OPINION : "Cenizas de puro habanero" luis arturo hernández

Tristes tigres de papel
si no mueren de humores.
Tristes, tristes.
Hernández

"Y nos divertíamos."
J.M. Plaza

No es que se (nos) haya muerto Guillermo Cabrera Infante, es que muere con él el tiempo de deslumbramiento juvenil por sus cuentos, aquello que mientras él vivió era pretérito imperfecto y ahora se da por concluido. Es aquella juventud en que la luz y la sensualidad –y el expresionismo negro de las viñetas de la represión de Batista- nos deslumbraron -o asombraron- lo que muere, queda clausurado, es desde hoy ya pasado.

Y lo mismo que aquella ciudad literaria de La Habana -tan verbal, tan vital- era para mí una geografía imaginaria, mucho más prodigiosa que la que años después conocería, y que aquella Revolución era flotante Utopía y no la Dictadura que sigue siendo, aquella fascinación juvenil por Así en la paz como en la guerra -más que la maniática torsión del verbo de Tres tristes tigres, cuando aún no había sucumbido uno al Barroco que lo embarga-, pasa a ser también la ensoñación de una tarde del verano de la Vida, pasajera pasión de juventud, un recuerdo reinventado.
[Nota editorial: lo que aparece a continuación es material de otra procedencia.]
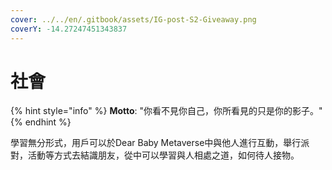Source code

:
 ```yaml
---
cover: ../../en/.gitbook/assets/IG-post-S2-Giveaway.png
coverY: -14.27247451343837
---
```


# 社會

{% hint style="info" %}
**Motto**: "你看不見你自己，你所看見的只是你的影子。"
{% endhint %}

學習無分形式，用戶可以於Dear Baby Metaverse中與他人進行互動，舉行派對，活動等方式去結識朋友，從中可以學習與人相處之道，如何待人接物。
No encuentro otra explicación a este amable duelo, a la querencia por esta melancolía que me deja la noticia de la muerte del tigre de papel, con quien me sentí reconciliado, tras años de repugnancia ideológica –duelo al sol, antes; duelo y quebranto quijotesco-cabreresco infantil, luego-, gracias a La Habana para un infante difunto y Vista del amanecer en el trópico, cuando ya estaba atrapado uno-ignoro si irremisiblemente- por el descoyuntamiento abarrocado del lenguaje, envenenado por las palabras, infectado de alegoriasis, contagiado de esa pandemia de letras -y paronomasias- que ha acabado con él -¿Quién mató a Cain?-.

Y ese espejo que no empaña ya el aliento de humo –de nuevo diabólico- del tabaco es, en cierto modo, el espejo difuminado –esfumado- de mi prolongada adolescencia, en el que reconocí tiempo después un lejano aire de familia, cierto parecido con el que luego yo habría de llegar a ser. Por eso viene a cuento ahora esta elegía, no tanto por él –que nuestro altruismo, o arturismo, no da ya para tanto-, sino por lo que desaparece de uno como lector con esa muerte -y que bien pudiera haberse dicho parafraseando un bolero-.

Confiemos, por último, en que la urna cineraria de los restos de Infante difunto pueda aventarse, como el cenicero rebosante del puro habano que fue él en vida, antes de que, consumida como una Cenicienta a la espera de su príncipe azul, su isla natal se reduzca a pavesas –para una infanta difunta-, hecha polvo, mal humo/r, sombra del paraíso, nada de nada.